*** Records for processing Section Begins ***

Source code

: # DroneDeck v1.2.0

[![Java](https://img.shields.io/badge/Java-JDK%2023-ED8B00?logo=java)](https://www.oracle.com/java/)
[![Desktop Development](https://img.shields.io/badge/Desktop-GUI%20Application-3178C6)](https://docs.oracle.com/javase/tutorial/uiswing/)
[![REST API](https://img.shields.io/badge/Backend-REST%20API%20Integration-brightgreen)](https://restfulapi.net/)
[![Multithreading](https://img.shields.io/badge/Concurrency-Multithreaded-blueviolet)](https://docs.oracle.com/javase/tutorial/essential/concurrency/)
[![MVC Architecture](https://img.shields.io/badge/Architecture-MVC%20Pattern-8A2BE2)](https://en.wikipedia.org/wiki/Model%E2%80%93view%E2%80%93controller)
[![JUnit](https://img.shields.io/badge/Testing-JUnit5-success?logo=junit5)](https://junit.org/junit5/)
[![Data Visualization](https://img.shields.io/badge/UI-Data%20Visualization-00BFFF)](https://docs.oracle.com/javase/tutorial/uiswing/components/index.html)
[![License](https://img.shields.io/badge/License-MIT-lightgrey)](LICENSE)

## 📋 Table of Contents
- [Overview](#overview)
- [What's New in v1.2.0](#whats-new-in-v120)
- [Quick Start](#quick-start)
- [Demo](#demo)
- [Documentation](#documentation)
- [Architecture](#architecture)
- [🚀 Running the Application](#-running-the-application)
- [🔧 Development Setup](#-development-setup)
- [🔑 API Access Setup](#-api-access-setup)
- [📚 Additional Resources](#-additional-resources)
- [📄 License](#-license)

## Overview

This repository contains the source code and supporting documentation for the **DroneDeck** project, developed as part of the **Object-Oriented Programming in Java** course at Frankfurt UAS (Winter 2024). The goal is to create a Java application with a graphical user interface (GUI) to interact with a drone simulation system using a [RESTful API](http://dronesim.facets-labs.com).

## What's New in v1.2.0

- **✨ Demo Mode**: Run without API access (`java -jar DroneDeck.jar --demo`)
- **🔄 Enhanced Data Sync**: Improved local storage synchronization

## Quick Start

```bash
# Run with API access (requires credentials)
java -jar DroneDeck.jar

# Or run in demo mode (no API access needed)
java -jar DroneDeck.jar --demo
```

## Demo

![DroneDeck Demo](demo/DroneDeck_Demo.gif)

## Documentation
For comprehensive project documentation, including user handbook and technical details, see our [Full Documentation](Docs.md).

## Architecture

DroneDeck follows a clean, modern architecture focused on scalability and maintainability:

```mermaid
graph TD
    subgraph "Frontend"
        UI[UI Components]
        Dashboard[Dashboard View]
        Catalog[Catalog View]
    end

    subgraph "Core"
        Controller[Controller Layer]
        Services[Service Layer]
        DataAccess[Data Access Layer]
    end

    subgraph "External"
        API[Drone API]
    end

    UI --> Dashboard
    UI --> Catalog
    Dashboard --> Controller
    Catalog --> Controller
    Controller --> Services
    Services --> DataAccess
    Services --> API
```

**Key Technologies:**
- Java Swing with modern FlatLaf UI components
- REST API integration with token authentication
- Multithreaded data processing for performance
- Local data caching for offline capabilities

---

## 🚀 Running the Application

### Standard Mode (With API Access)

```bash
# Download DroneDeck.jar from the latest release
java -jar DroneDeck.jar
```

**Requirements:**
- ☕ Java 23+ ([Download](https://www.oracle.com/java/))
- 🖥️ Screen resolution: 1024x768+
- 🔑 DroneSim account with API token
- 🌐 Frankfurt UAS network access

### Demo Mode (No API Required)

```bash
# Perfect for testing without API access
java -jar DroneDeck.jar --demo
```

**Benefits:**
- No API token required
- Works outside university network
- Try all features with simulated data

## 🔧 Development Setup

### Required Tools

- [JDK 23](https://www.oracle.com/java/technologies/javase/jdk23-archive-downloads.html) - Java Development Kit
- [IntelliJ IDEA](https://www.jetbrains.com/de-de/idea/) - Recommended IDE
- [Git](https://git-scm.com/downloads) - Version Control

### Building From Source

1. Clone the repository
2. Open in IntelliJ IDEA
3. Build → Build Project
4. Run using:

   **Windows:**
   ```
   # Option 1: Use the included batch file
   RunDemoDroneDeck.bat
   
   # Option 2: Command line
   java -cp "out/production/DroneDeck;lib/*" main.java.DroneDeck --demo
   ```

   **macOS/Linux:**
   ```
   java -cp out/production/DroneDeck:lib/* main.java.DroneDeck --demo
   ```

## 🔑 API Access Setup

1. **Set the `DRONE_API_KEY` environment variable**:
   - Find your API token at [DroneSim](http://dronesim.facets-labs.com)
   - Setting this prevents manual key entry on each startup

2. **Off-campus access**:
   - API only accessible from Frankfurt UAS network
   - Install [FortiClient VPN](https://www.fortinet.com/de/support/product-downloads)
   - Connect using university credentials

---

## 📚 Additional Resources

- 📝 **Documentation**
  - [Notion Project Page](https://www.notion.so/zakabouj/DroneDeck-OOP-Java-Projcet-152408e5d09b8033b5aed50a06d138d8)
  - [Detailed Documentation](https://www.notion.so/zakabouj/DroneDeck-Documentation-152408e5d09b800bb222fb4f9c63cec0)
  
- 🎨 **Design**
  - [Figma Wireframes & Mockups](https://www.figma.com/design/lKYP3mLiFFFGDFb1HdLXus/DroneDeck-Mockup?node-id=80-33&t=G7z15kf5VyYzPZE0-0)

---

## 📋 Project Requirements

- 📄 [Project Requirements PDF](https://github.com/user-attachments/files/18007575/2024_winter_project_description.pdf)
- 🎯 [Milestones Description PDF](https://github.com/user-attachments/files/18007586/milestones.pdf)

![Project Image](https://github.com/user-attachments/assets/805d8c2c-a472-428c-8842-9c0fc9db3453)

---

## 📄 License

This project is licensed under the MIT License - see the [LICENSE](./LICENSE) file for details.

*** Records for processing Section Ends ***

### Your task:
The answer must be one number, the count of lines above that hold the word "without".

### Answer to this task:
2